As well, we detected no association either with citalopram response or with treatment resistance for other genes implicated in mouse models of antidepressant response, including SLC18A2 (VMAT2), S100A10, and HDAC5. Tagging efficiency for these genes was quite good (Supplementary Table 1), suggesting that we were able to capture the majority of common variation in these genes, but we cannot exclude the possibility that less common variations in these genes would contribute to differential treatment outcome.

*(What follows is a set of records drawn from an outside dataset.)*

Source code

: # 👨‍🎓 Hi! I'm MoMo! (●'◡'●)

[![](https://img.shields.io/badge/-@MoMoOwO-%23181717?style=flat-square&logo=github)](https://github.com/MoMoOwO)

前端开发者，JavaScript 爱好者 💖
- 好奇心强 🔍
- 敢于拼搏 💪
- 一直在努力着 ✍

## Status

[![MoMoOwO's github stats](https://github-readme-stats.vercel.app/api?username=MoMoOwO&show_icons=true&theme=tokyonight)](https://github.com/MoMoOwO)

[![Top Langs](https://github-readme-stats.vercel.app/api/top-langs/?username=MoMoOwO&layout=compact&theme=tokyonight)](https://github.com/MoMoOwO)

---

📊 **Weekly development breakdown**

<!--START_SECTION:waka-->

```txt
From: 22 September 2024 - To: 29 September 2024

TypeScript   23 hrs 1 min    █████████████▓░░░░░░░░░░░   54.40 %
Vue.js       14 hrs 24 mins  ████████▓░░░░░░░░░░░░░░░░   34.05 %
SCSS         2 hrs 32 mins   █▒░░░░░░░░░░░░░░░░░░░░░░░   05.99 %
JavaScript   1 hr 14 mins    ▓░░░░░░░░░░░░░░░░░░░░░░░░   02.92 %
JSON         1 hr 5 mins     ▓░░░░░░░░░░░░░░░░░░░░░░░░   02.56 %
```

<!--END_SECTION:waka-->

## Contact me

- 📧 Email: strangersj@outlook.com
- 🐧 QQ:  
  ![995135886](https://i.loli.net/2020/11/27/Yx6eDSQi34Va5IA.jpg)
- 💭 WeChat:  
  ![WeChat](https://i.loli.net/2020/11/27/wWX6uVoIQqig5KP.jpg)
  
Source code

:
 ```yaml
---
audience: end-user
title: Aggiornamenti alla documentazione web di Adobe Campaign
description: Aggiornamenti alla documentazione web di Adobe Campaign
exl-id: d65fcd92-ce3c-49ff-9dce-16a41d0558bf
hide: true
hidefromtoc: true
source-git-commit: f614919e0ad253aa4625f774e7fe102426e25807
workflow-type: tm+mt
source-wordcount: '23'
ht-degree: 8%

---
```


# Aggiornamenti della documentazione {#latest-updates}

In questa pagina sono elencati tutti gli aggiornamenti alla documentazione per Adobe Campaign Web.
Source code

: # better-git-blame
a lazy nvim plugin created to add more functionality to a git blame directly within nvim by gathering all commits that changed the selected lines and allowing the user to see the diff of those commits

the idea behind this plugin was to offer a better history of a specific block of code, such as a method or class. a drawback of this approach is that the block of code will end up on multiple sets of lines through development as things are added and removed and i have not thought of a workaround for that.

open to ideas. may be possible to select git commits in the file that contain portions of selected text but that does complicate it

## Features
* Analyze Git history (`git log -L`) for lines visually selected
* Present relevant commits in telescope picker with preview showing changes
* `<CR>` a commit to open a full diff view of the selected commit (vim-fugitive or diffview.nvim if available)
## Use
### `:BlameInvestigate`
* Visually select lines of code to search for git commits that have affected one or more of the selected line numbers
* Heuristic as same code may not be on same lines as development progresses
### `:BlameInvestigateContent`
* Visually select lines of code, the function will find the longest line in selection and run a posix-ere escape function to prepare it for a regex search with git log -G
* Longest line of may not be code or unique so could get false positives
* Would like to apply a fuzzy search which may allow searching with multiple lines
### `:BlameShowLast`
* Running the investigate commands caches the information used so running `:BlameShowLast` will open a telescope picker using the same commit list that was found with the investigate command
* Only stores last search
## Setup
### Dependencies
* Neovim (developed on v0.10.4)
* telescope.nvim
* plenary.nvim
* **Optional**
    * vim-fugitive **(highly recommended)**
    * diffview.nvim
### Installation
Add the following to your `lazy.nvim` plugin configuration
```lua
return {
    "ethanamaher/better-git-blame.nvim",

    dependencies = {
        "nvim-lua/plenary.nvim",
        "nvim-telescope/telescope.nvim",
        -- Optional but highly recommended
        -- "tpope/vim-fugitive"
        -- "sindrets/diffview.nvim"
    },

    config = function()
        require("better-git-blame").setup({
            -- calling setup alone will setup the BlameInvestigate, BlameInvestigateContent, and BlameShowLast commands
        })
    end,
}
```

The central caveat in considering our findings, as with most previous reports, is the substantial risk of spurious association (Sullivan, 2007). The STAR*D genetics cohort is being studied independently by multiple groups, using both candidate-based and genome-wide approaches. While we focused on a limited number of hypotheses and used permutation to control error at the experiment-wise level, which accounts for examining multiple SNPs in multiple genes, replication is essential before clinical application could be contemplated. We also cannot fully account for effects of population stratification, although we found no evidence of confounding using subgroup analyses or ancestry-informative markers. Our analyses were restricted to a single cohort because we could identify no adequately powered cohort of SSRI nonresponders available for comparable study. Given the high clinical significance of treatment resistance, collection of such cohorts for pharmacogenetic studies is sorely needed. In addition, as the SNPs in KCNK2 were selected to capture common variation rather than because any have an obvious function, further study will be required to identify ‘causal’ SNPs. We note that significant evidence of association was detected for one promoter SNP, with more modest evidence for a synonymous coding SNP.

In the absence of a placebo arm, we also cannot determine whether the observed associations are truly treatment-specific. Indeed, the tests for heterogeneity of odds ratios across strata indicate that the associations are not limited to individual treatment strategies. However, the absence of association in level 1 does suggest some degree of specificity; if KCNK2 SNPs were associated with shorter episode duration, for example, we would have expected to see effects at level 1 as well.

Clinically, treatment-resistant depression, typically defined as the failure to respond to at least two antidepressant trials of adequate dose and duration (Souery et al, 2006), is prevalent (Fava and Davidson, 1996) and has important and worrisome implications (Fava, 2003). Treatment-resistant MDD contributes substantially to the costs and disability associated with MDD (Crown et al, 2002). In the STAR*D clinical cohort as a whole, individuals who did not adequately benefit from the first two treatments had less than a 15% likelihood of responding to subsequent interventions (Rush et al, 2006b). If these high-risk individuals could be identified by combining previously reported tests associated with poorer SSRI response (McMahon et al, 2006; Serretti et al, 2006), with one based on the present findings, they might be stratified to more aggressive or intensive early treatment.

More broadly, these results suggest the utility of animal models of antidepressant treatment in identifying candidate genes for study in humans. Particularly, in the context of previous animal studies implicating KCNK2 in antidepressant response, our results further highlight the potential importance of this gene in understanding antidepressant response in humans.